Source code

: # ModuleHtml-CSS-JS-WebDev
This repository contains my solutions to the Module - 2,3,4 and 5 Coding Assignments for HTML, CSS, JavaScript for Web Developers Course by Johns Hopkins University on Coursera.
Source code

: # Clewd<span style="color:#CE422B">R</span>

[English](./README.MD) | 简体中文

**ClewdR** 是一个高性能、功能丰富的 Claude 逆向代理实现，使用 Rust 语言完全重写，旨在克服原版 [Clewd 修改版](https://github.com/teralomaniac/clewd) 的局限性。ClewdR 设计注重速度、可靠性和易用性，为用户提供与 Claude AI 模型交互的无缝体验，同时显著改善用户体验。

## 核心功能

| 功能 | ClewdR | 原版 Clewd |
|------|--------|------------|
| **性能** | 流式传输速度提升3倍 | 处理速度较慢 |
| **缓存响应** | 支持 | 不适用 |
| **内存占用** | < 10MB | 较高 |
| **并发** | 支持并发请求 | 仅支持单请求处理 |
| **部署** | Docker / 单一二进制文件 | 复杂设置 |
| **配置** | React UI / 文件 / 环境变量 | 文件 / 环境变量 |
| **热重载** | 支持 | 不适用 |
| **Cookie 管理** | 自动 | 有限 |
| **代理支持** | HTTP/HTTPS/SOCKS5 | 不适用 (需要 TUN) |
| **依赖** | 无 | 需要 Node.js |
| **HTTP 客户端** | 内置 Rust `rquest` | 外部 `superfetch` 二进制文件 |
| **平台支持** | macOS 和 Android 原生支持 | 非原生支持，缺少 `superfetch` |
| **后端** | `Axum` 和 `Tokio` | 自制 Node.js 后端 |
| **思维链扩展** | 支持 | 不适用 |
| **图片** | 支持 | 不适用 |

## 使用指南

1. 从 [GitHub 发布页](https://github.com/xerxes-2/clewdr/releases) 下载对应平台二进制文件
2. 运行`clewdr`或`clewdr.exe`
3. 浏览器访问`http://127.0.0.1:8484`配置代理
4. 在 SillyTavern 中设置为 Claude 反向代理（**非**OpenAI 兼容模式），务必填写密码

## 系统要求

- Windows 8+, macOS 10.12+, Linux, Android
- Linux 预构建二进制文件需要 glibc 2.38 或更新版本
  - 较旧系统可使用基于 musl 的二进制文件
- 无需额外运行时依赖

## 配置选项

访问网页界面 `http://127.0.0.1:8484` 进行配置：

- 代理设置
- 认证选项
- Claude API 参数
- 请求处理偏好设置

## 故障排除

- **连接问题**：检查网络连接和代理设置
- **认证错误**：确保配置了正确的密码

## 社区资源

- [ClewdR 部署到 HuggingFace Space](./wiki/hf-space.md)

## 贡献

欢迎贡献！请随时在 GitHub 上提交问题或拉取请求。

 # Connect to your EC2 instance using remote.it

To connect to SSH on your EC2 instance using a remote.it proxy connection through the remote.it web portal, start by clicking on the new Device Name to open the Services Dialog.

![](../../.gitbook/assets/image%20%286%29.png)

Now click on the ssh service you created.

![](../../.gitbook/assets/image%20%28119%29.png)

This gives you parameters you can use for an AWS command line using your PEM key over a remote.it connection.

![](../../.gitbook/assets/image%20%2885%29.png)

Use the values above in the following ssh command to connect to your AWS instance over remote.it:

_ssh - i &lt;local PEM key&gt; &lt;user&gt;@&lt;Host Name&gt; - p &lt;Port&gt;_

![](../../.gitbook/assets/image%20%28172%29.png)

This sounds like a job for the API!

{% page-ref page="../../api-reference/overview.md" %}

* [Required work] Return the span of lines in the data above that opens at the line with "[English](./README.MD) | 简体中文" and closes at the line with "ClewdR | 原版 Clewd |", exactly, ends included, nothing else.

* [Solved problem]
[English](./README.MD) | 简体中文

**ClewdR** 是一个高性能、功能丰富的 Claude 逆向代理实现，使用 Rust 语言完全重写，旨在克服原版 [Clewd 修改版](https://github.com/teralomaniac/clewd) 的局限性。ClewdR 设计注重速度、可靠性和易用性，为用户提供与 Claude AI 模型交互的无缝体验，同时显著改善用户体验。

## 核心功能

| 功能 | ClewdR | 原版 Clewd |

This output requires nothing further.